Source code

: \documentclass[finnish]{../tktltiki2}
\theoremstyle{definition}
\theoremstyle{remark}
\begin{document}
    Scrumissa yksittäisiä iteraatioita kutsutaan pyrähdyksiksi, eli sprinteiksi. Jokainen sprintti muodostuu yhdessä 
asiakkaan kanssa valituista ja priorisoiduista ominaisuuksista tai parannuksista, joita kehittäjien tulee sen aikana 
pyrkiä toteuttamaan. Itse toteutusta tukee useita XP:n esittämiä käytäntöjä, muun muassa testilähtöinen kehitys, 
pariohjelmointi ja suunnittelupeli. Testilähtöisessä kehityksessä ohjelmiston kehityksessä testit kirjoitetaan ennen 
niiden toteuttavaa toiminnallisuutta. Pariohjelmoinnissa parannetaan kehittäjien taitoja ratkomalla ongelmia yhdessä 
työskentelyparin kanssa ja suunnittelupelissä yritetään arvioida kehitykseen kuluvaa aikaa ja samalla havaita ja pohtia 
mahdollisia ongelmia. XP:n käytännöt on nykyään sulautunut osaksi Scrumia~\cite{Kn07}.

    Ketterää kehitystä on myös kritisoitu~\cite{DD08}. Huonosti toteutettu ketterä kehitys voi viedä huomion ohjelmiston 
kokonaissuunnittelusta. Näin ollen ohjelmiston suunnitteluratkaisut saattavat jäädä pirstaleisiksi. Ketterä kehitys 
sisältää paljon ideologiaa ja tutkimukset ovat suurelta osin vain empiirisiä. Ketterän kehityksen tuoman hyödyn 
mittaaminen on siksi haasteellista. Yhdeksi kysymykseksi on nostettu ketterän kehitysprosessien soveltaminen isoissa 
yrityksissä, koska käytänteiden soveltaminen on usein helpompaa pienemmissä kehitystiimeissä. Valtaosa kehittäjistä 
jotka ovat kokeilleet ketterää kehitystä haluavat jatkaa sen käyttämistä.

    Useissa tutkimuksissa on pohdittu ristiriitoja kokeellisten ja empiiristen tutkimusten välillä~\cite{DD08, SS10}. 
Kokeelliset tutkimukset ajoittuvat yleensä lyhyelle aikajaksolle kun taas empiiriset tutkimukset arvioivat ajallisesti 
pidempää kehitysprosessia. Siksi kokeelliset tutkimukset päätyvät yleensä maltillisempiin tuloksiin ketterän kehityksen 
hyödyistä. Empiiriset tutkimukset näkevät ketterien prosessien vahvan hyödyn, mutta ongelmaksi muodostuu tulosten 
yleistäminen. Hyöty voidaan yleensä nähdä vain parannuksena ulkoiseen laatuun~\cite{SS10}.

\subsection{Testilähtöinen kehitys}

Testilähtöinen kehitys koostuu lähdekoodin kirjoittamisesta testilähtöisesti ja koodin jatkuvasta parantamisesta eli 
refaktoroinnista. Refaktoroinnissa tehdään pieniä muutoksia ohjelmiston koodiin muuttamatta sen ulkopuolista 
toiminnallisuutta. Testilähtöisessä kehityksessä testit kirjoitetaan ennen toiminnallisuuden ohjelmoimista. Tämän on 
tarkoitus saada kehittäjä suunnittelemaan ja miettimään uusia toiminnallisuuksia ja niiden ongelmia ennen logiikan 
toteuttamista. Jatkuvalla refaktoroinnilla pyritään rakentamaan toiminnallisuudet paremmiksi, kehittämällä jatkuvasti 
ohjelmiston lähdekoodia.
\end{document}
________________
• **ACTIVITY**:
Those lines of the records that contain the string "kehityksen" should be identified and copied.

• **ANSWER TO THE PROBLEM**:
sisältää paljon ideologiaa ja tutkimukset ovat suurelta osin vain empiirisiä. Ketterän kehityksen tuoman hyödyn 
pidempää kehitysprosessia. Siksi kokeelliset tutkimukset päätyvät yleensä maltillisempiin tuloksiin ketterän kehityksen 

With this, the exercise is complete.